Lorsque le fin mot de l’histoire est fourni par l’image dans l’image



Le projet de création proustienne revue et corrigée par l’image enfantine

Grâce à la pratique du dessin, la fillette acquiert en fait une double fonction d’actrice : elle est bien évidemment l’auteur de ses dessins d’enfant, ce que nous savions depuis… la première illustration du roman (p. 7) et ses confidences sur ses « dessins horribles » (p. 8) ; la jeune héroïne assume aussi la fonction de créatrice des illustrations du roman Mon affreux papa, l’intradiégétique interférérant pour l’occasion avec l’extradiégétique. Ce n’est qu’en toute fin de roman, à la dernière page (p. 61) qui propose une illustration en pleine page, que cette délégation fictive (de la personne de l’illustrateur Alex Sanders au personnage de la fillette dessinatrice) est actualisée : les trois dessins encadrés et accrochés au mur, réalisés par la fillette, constituent trois illustrations du roman qui vient d’être lu (p. 7, p. 33 et p. 45).
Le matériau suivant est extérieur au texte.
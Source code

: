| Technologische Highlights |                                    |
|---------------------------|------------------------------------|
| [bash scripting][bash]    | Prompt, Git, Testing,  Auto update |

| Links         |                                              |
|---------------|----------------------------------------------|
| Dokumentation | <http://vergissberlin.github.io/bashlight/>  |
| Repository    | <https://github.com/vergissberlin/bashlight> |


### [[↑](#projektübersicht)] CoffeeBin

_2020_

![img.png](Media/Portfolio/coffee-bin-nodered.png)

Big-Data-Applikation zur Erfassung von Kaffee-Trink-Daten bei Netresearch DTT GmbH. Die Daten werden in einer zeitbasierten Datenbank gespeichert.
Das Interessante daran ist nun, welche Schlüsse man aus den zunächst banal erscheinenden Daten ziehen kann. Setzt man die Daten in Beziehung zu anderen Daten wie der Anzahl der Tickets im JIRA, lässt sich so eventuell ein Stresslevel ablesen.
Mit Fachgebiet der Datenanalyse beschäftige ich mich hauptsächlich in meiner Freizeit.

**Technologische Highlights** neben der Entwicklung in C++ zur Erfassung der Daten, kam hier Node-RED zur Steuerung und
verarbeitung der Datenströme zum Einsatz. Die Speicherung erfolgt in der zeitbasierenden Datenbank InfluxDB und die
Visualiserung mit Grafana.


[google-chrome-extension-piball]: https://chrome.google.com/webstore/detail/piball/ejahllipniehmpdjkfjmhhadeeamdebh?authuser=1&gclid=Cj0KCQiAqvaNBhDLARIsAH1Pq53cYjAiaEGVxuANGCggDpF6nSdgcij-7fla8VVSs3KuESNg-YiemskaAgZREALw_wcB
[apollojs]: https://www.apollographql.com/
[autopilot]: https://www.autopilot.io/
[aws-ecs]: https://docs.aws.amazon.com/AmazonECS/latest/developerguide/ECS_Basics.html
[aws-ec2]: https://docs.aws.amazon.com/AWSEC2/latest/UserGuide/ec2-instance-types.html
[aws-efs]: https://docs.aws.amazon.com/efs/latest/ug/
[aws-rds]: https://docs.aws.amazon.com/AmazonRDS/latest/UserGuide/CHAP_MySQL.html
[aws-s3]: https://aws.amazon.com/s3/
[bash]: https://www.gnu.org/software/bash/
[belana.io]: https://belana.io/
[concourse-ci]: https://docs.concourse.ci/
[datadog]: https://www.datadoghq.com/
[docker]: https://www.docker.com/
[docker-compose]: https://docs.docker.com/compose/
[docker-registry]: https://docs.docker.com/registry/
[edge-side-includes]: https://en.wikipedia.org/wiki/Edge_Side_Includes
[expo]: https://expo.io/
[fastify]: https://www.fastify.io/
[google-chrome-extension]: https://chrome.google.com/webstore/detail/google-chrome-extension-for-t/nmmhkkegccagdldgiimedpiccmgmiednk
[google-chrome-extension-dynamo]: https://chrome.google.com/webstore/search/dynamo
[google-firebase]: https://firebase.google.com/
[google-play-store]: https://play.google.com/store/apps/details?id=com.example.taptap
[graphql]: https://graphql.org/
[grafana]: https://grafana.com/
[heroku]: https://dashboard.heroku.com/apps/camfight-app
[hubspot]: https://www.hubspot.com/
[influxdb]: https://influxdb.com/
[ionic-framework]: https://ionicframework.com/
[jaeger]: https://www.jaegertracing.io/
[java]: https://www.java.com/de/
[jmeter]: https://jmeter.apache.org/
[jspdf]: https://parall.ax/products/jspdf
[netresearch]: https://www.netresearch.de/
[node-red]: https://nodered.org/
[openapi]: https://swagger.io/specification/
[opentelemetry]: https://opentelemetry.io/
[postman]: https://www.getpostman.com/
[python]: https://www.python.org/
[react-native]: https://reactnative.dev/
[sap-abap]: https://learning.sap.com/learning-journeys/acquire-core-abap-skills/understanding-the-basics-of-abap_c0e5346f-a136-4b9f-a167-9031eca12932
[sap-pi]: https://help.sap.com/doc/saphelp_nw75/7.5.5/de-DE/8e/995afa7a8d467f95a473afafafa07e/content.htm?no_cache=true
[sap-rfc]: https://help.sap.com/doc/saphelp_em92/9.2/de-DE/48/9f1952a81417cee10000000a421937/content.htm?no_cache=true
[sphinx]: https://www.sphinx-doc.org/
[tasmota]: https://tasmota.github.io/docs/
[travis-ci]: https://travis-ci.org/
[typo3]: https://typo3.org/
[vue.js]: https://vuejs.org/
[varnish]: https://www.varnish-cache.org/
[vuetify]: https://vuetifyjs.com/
Sur le plan de la relation texte-image, il est intéressant d’observer que ces trois dessins répondent à la structuration hiérarchisante en trois parties, opérée par le texte (avant la visite/pendant la visite = partie centrale/après la visite). Mais en plus de cette redondance macrostructurante du texte et de l’image, il faut aussi remarquer que l’image supplée le texte pour une représentation très proustienne du processus de création artistique : si les mots de l’avant-dernière page (p 60) décrivent très sommairement des scènes rencontrées au préalable (p. 38 et 40 ; p. 41, 51, 52 et 53 ; p. 9, 16 et 53 ; p. 14 et 16...), c’est l’image de la toute dernière page (p. 61) et les trois dessins qu’elle contient qui nous permettent de comprendre que la fillette, arrivée à la fin provisoire de son parcours, va se mettre à nous le raconter avec ses mots du journal intime et ses dessins désormais « très beaux, très réussis » (p. 60), afin de maîtriser le temps et se construire, c’est-à-dire assumer un passé difficile et s’engager dans un futur qui ne le sera pas moins (« Je pense que je ne reverrai jamais mon père. », p. 60).



Pour que la narratrice devienne l’illustratrice-écrivaine… qui raconte une narratrice qui devient illustratrice-écrivaine, il est nécessaire qu’une condition ait été préalablement remplie, à savoir que le dessin enfantin ait évolué des « gribouillages » (p. 36) vers des créations très belles et très réussies, où « on reconnaît tout » (p. 60), comme cela été le cas pendant la lecture du roman. Nous voudrions terminer notre étude par l’analyse des circonstances de cette évolution, de son orientation et des enjeux qu’elle engage sur le plan des rapports sociaux de sexe.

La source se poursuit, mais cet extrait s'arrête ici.